How to leverage Azure Monitor to meet functional and non-functional requirements - No.2 Compute

Microsoft

Aug 22, 2022

This article is a part of series articles for Azure Monitor. Please refer to How to leverage Azure Monitor to meet functional and non-functional requirements - No.1 overview first before reading this post. This post dives deeply for Compute category among monitoring categories as highlighted blue.

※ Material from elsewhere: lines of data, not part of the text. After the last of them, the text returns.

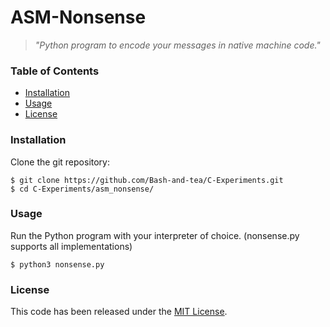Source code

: # ASM-Nonsense
> *"Python program to encode your messages in native machine code."*

### Table of Contents
* [Installation](#installation)
* [Usage](#usage)
* [License](#license)

### Installation
Clone the git repository:
```console
$ git clone https://github.com/Bash-and-tea/C-Experiments.git
$ cd C-Experiments/asm_nonsense/
```

### Usage
Run the Python program with your interpreter of choice.
(nonsense.py supports all implementations)
```console
$ python3 nonsense.py
```

### License
This code has been released under the [MIT License](../LICENSE).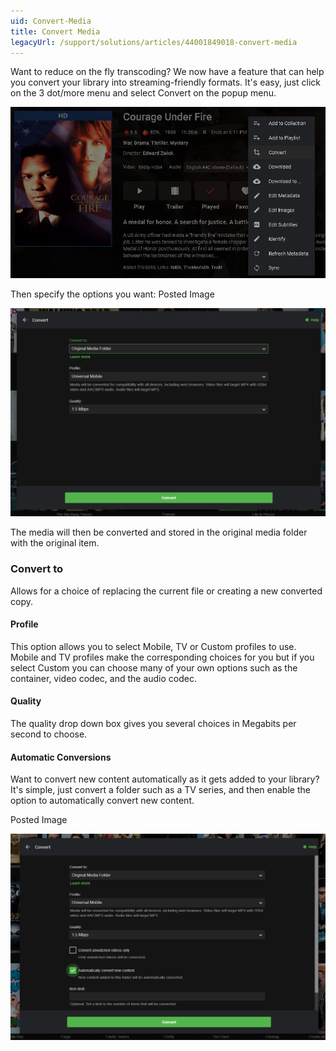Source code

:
 ```yaml
---
uid: Convert-Media
title: Convert Media
legacyUrl: /support/solutions/articles/44001849018-convert-media
---
```


Want to reduce on the fly transcoding? We now have a feature that can help you convert your library into streaming-friendly formats. It's easy, just click on the 3 dot/more menu and select Convert on the popup menu.


![Convert Media1](images/server/convert-media1.png)
 



Then specify the options you want:
                                    Posted Image

 
![Convert Media2](images/server/convert-media2.png)

The media will then be converted and stored in the original media folder with the original item.



### Convert to

Allows for a choice of replacing the current file or creating a new converted copy.

#### Profile

This option allows you to select Mobile, TV or Custom profiles to use. Mobile and TV profiles make the corresponding choices for you but if you select Custom you can choose many of your own options such as the container, video codec, and the audio codec.



#### Quality

The quality drop down box gives you several choices in Megabits per second to choose.

#### Automatic Conversions
Want to convert new content automatically as it gets added to your library? It's simple, just convert a folder such as a TV series, and then enable the option to automatically convert new content.

 

Posted Image

 ![Convert Media3](images/server/convert-media3.png)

Article No	monitoring category	monitoring target	Note
2	Compute	Reboot	monitor reboot frequency
		CPU	monitor CPU usage
		Memory	monitor memory usage
3	Compute/Inside OS	Log file	monitor event log and syslog
		Process	monitor available process
4	Storage/Disk	Disk	monitor disk usage
		folder/file	monitor folder usage and file size
5	Endpoint/IPv4 address	response/service	monitor specific address and port
	Web site	Scenario	monitor web scenario
6	Network	Connectivity	monitor vNiC and VNET peering
		Firewall	monitor Azure Firewall rule usage
7	Backup	Backup	monitor backup status
	Azure Resources	Resource health	monitor resource availability

There are three monitoring targets on Compute monitoring objective as follows.

Reboot
CPU
Memory

There are some options to monitor them for each. Let's dive deeply for them.

1. Reboot monitoring

We will try three options below to monitor Reboot monitoring.

Azure Monitor for VMs
Activity Log
Resource Health

1.1 Azure Monitor for VMs for reboot monitoring

You can retrieve logs on Log Analytics workspace in 10-30 min as usual if you have configure Azure Monitor for your VM. Note that it might takes 8 to 10 hours right after setting up Log Analytics workspace.

Run Kusto query to take logs within 5 min, which "Name" is "HeartBeat" and "Computer" is "CentOSVM01" on "InsightsMetrics" table.

InsightsMetrics
| where Name == "Heartbeat"
| where Computer == "CentOSVM01"
| where TimeGenerated > ago(5m) 
| order by TimeGenerated

You can check that agents send heartbeats per about 1 min. This record indicates that OS on the VM is running. We need to send notification with alerts if the heartbeats might not show up. Minimum granularity for alerts is 1 min. Setup action group or create new one, and configure to send notification to your email address. You can check this alert rule status on Log Analytics page.

This email is delivered in 9 min after shutting down your VM. We setup granularity as 5 min, but it takes about 9 min as total.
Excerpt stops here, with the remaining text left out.